La conjugaison de nos humanités, ciment d’un bien heureux ensemble
Ils ont donc compris, face à nos sociétés en dépression collective :
-Que c’est la diversité qui fait la vie, la vraie vie,
-Que c’est le respect les uns des autres qui génère la quiétude sociétale,
-Que c’est l’engagement mutuel à la promotion psychologique, affective, économique, sociale, culturelle des uns et des autres qui fait échec à la mésestime de soi, à la haine des autres , à la frustration individuelle, locale, nationale, internationale .

Ils ont donc compris :
-Que l’éducation généralisée à la bienveillance mutuelle est le ciment de notre société plurielle,
-Que la culture de l’intelligence des cœurs produit en chacun de nous, ici, et à l’échelle planétaire l’élan des cultures partagées.

Bref, nous comprenons, avec eux, que la route de la paix, de la paix intérieure que nous souhaitons tous passe par ce positionnement intellectuel, psychologique, mental, spirituel, politique.

Je sais que beaucoup sont déjà acteurs collaboratifs sur l’ensemble du territoire national ;
Je sais aussi que, pour atteindre le solstice du bien vivre heureux ensemble, il nous faut de la constance et de la détermination.

Plaidoyer pour une éducation généraliséee
On peut dire, à la lecture de ce panorama suggestif, qu’on ne peut, en conscience, faire mémoire ensemble si l’ensemble de la société ne s’approprie pas cette page commune de l’Histoire de France.
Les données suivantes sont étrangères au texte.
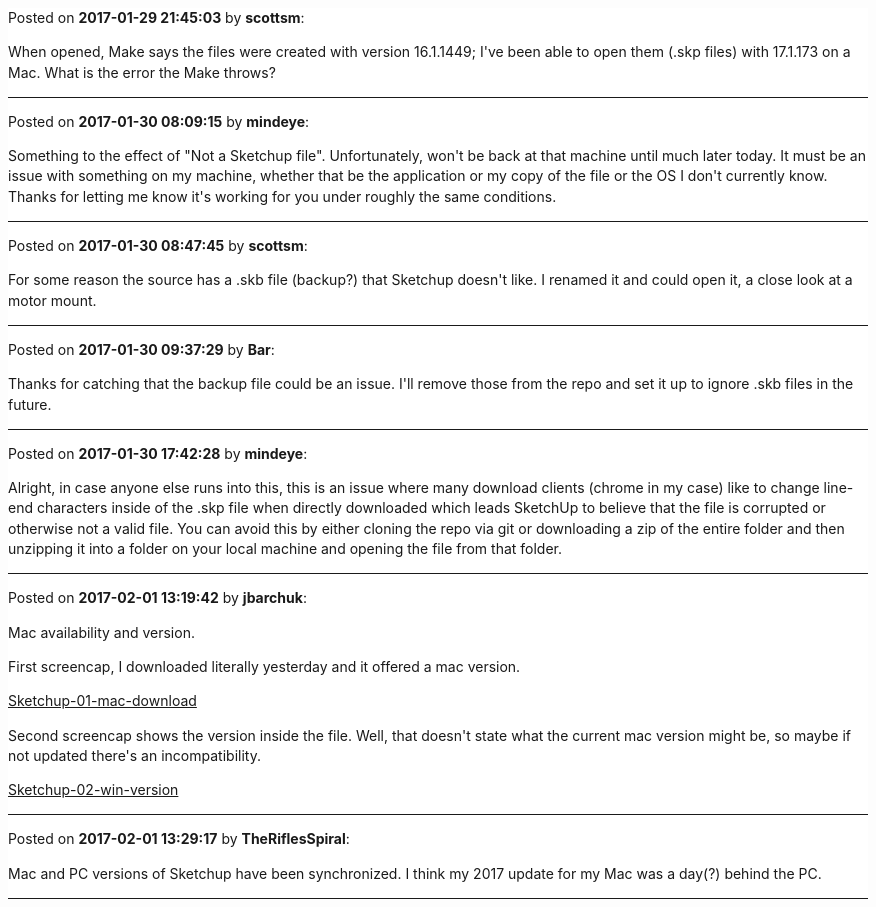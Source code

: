 Posted on **2017-01-29 21:45:03** by **scottsm**:

When opened, Make says the files were created with version 16.1.1449; I've been able to open them (.skp files) with 17.1.173 on a Mac. What is the error the Make throws?

---

Posted on **2017-01-30 08:09:15** by **mindeye**:

Something to the effect of "Not a Sketchup file". Unfortunately, won't be back at that machine until much later today. It must be an issue with something on my machine, whether that be the application or my copy of the file or the OS I don't currently know. Thanks for letting me know it's working for you under roughly the same conditions.

---

Posted on **2017-01-30 08:47:45** by **scottsm**:

For some reason the source has a .skb file (backup?) that Sketchup doesn't like. I renamed it and could open it, a close look at a motor mount.

---

Posted on **2017-01-30 09:37:29** by **Bar**:

Thanks for catching that the backup file could be an issue. I'll remove those from the repo and set it up to ignore .skb files in the future.

---

Posted on **2017-01-30 17:42:28** by **mindeye**:

Alright, in case anyone else runs into this, this is an issue where many download clients (chrome in my case) like to change line-end characters inside of the .skp file when directly downloaded which leads SketchUp to believe that the file is corrupted or otherwise not a valid file. You can avoid this by either cloning the repo via git or downloading a zip of the entire folder and then unzipping it into a folder on your local machine and opening the file from that folder.

---

Posted on **2017-02-01 13:19:42** by **jbarchuk**:

Mac availability and version.

First screencap, I downloaded literally yesterday and it offered a mac version.

[Sketchup-01-mac-download](//muut.com/u/maslowcnc/s1/:maslowcnc:WEcF:sketchup01macdownload.png.jpg) 

Second screencap shows the version inside the file. Well, that doesn't state what the current mac version might be, so maybe if not updated there's an incompatibility.

 [Sketchup-02-win-version](//muut.com/u/maslowcnc/s1/:maslowcnc:BdtQ:sketchup02winversion.png.jpg)

---

Posted on **2017-02-01 13:29:17** by **TheRiflesSpiral**:

Mac and PC versions of Sketchup have been synchronized. I think my 2017 update for my Mac was a day(?) behind the PC.

---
L’on entrevoit aisément, par ailleurs, que les perspectives annoncées d’un mieux vivre ensemble ne peuvent devenir réalité sans une réelle volonté politique de faciliter une éducation généralisée à la société plurielle.

Après cette vibrante démonstration d’élan républicain aux dernières échéances présidentielles, que souhaiter ?

Que l’actuelle gouvernance en charge de la cohérence nationale et tout particulièrement de l’éducation, inscrive dans ses priorités, un enseignement adéquat et suffisant qui nourrisse une
mémoire assumée de la traite négrière et de ses conséquences dans nos sociétés.